Use the root path to load the PyTorch model for training or standard inference.

```python
from transformers import AutoTokenizer, AutoModelForTokenClassification
import torch

model_id = "abreza/persian-ezafe-albert"

tokenizer = AutoTokenizer.from_pretrained(model_id)
model = AutoModelForTokenClassification.from_pretrained(model_id)

text = "کتابخانه مرکزی دانشگاه شریف، فضای وسیع و چشم‌نوازی دارد."
inputs = tokenizer(text, return_tensors="pt")

with torch.no_grad():
    logits = model(**inputs).logits
    predictions = torch.argmax(logits, dim=2)

tokens = tokenizer.convert_ids_to_tokens(inputs["input_ids"][0])
id2label = {0: "-", 1: "EZAFE"}

for token, label_id in zip(tokens, predictions[0].tolist()):
    if token not in tokenizer.all_special_tokens:
        print(f"{token.replace("▁", ""):<15} | {id2label[label_id]}")
```

### 2. Using ONNX Runtime (Production)

For production environments, load from the `quantized` subfolder.
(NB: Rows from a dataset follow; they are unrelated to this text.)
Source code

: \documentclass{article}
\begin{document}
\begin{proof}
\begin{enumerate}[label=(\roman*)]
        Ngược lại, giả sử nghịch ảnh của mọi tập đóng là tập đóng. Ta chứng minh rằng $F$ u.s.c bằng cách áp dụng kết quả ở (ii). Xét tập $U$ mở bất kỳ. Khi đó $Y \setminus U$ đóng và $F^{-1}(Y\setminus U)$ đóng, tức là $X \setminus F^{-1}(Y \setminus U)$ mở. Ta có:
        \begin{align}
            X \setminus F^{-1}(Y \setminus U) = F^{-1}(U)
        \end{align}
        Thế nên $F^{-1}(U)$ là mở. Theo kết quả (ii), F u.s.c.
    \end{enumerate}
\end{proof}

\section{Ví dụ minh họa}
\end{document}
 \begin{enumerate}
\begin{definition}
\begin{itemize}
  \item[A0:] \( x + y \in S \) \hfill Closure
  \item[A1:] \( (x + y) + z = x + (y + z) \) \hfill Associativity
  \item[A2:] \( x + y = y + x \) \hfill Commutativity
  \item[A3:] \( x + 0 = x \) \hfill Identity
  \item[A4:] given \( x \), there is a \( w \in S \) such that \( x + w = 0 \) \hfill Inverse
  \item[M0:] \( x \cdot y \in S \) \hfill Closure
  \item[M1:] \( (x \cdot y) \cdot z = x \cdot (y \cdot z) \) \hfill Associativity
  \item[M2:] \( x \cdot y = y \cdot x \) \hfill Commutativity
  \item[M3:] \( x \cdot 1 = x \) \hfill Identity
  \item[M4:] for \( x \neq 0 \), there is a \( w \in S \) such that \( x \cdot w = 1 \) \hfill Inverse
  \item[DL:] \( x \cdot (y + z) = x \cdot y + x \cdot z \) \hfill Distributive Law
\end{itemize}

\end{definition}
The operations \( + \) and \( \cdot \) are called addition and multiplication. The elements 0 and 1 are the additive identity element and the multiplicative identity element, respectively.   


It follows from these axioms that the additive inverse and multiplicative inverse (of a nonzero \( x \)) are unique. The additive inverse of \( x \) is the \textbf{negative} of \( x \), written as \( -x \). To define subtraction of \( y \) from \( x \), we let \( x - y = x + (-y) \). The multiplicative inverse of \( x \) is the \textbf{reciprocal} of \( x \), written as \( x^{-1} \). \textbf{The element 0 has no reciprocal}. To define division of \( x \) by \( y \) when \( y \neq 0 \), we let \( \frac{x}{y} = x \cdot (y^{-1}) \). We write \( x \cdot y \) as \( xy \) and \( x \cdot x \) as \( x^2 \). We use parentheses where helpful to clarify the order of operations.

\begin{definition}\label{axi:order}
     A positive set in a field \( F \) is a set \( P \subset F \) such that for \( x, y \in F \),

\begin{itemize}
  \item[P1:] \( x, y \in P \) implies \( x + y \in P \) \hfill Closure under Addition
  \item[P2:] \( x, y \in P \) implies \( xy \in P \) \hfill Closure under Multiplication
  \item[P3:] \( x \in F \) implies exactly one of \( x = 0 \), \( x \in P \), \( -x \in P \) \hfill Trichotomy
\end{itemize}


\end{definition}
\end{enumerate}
This is the format used in the [Piper-with-LCA-Phonemizer](https://github.com/MahtaFetrat/Piper-with-LCA-Phonemizer) Docker container.

```python
from optimum.onnxruntime import ORTModelForTokenClassification
from transformers import AutoTokenizer
import torch

model_id = "abreza/persian-ezafe-albert"

tokenizer = AutoTokenizer.from_pretrained(model_id, subfolder="quantized")
model = ORTModelForTokenClassification.from_pretrained(
    model_id,
    subfolder="quantized",
    file_name="model_quantized.onnx"
)

text = "کتابخانه مرکزی دانشگاه شریف، فضای وسیع و چشم‌نوازی دارد."
inputs = tokenizer(text, return_tensors="pt")

with torch.no_grad():
    outputs = model(**inputs)
    predictions = torch.argmax(outputs.logits, dim=2)

tokens = tokenizer.convert_ids_to_tokens(inputs["input_ids"][0])

id2label = {0: "-", 1: "EZAFE"}

for token, label_id in zip(tokens, predictions[0].tolist()):
    if token not in tokenizer.all_special_tokens:
        print(f"{token.replace("▁", ""):<15} | {id2label[label_id]}")
```

## Training Data

The model uses the **HomoRich** dataset, a high-quality resource for Persian Grapheme-to-Phoneme tasks. The dataset was preprocessed to extract binary Ezafe labels based on phonemic transcriptions.